# STX38 Blade removal



## TonyH (May 18, 2011)

A friend has this John Deere and has described to me the fiasco it it is to remove the blades. heractical way to get these blades off?

Can you use a floor jack on the front or the rear anywhere to get it up high enough to get an impact gun on the hardware? What size Nut/Bolt is it?
I can't see removing the entire deck to get at the blades.


----------



## BelarusBulldog (Feb 19, 2011)

You could use a shop crane and sling on the front axle to lift the machine, then use jack stands to block it! Bye


----------



## Marcintosh (Apr 1, 2010)

*Dropping the deck is simpler*

Oh stop - it's easy to drop 8-D -
just drop the deck, pull it out, flip it over and have at it with an electric impact. It's a five minute chore to drop the deck. OTOH, I'm using an old GT262 and you don't state what your friends machine is so there's that to be considered as well. Though I'm fairly certain that all JD decks are removable, they just look like they are wretched to drop. 

Have him really read the manual carefully. He'll see that it's not as bad as it looks. By the second time he does it, he won't take 5 minutes. 

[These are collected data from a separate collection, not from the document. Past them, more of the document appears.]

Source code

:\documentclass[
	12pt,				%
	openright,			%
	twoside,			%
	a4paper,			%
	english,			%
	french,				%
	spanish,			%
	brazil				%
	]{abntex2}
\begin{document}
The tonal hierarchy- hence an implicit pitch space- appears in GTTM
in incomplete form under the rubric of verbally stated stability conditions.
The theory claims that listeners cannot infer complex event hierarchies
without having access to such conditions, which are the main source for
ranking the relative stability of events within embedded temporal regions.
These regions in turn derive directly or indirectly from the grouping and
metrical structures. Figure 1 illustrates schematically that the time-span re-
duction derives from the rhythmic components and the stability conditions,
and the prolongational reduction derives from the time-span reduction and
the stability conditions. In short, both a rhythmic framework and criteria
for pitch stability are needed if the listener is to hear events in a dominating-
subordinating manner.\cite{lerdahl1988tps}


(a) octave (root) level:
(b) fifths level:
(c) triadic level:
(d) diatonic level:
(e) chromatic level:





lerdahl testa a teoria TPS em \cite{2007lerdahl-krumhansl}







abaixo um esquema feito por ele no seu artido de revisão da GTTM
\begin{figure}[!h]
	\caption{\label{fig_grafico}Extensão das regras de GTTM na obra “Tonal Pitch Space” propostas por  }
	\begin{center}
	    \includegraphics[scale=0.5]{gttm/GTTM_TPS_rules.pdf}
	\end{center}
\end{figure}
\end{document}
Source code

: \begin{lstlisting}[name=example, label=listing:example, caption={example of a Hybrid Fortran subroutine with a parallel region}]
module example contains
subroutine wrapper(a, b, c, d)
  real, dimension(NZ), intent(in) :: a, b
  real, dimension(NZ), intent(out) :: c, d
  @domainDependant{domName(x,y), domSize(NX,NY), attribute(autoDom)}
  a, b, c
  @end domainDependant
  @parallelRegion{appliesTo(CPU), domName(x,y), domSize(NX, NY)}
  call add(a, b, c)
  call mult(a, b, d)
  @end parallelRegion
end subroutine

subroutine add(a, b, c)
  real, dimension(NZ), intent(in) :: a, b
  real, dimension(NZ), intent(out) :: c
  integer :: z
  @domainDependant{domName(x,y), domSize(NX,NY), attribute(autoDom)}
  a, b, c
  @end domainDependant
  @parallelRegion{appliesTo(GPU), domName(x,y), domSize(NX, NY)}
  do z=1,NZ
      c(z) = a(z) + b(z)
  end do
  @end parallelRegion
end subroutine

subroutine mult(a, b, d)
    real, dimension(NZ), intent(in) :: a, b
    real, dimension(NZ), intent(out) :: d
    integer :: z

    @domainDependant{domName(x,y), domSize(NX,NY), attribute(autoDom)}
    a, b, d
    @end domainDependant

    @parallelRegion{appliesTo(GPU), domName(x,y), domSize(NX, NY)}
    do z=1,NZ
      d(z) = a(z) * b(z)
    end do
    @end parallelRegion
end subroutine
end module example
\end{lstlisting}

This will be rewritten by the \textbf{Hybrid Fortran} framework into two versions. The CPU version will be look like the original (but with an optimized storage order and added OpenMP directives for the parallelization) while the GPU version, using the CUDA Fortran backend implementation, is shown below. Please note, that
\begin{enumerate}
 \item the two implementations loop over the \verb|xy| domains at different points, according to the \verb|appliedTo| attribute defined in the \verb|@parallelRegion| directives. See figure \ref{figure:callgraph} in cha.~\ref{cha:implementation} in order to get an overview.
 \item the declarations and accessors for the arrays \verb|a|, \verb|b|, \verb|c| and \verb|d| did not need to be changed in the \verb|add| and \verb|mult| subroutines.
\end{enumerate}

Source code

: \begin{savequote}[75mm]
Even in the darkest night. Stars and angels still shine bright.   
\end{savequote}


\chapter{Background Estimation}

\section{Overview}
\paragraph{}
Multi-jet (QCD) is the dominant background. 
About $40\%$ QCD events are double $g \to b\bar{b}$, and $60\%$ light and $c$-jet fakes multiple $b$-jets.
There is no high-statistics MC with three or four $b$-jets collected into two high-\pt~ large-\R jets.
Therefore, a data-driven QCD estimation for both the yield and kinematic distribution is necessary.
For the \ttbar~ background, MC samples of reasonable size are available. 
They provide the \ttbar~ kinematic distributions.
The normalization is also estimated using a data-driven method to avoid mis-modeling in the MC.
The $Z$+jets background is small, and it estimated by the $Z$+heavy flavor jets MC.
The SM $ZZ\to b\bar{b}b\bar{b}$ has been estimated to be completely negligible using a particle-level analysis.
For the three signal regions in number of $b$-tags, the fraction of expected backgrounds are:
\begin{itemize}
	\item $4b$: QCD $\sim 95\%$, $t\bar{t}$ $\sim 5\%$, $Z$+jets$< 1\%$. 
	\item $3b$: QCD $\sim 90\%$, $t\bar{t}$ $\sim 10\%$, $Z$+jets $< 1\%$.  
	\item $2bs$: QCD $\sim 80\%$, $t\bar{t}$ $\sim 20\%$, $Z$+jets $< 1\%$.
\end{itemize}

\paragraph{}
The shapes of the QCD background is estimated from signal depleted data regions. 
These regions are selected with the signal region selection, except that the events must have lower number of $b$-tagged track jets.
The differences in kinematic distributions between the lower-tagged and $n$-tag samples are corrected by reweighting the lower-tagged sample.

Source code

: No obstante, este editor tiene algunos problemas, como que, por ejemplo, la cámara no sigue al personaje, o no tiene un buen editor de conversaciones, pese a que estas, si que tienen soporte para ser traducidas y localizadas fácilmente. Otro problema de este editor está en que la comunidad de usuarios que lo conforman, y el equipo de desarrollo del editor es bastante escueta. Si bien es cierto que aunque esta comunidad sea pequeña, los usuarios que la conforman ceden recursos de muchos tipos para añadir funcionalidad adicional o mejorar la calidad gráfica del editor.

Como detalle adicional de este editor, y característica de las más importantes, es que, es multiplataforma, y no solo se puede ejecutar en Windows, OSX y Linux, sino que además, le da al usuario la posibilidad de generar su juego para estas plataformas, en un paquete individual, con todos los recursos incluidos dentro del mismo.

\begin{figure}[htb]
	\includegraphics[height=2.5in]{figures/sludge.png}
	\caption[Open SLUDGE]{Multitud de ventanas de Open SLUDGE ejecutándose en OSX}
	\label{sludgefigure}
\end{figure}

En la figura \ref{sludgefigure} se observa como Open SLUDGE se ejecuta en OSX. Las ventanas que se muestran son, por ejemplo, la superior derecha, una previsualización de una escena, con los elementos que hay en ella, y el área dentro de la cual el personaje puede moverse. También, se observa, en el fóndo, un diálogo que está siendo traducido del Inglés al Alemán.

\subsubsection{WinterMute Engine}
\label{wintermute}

Begin by indexing the guide wheel supports so that when he pulls the pins, he can put them back where they belong without futzing around about it. Use a Sharpie to do that. The guide wheel supports pivot 90deg so that the deck will roll out from underneath the machine. 
Other than that there are no adjustments to make or chance to change anything.

The belt (on mine) comes off easily by releasing a lever and that moves an idler so that the belt nearly plops off.

There's a front attachment and two pins that support the rear and that's it. 

Takes longer to read this than to do it.

Really, it's a simple process and much easier (and safer) than trying to dangle the machine above himself.
G'luck
M.

What got me into the routine was that I had a spindle fail and I didn't have a choice in the matter. Didn't have the cash to have the dealer do it.


----------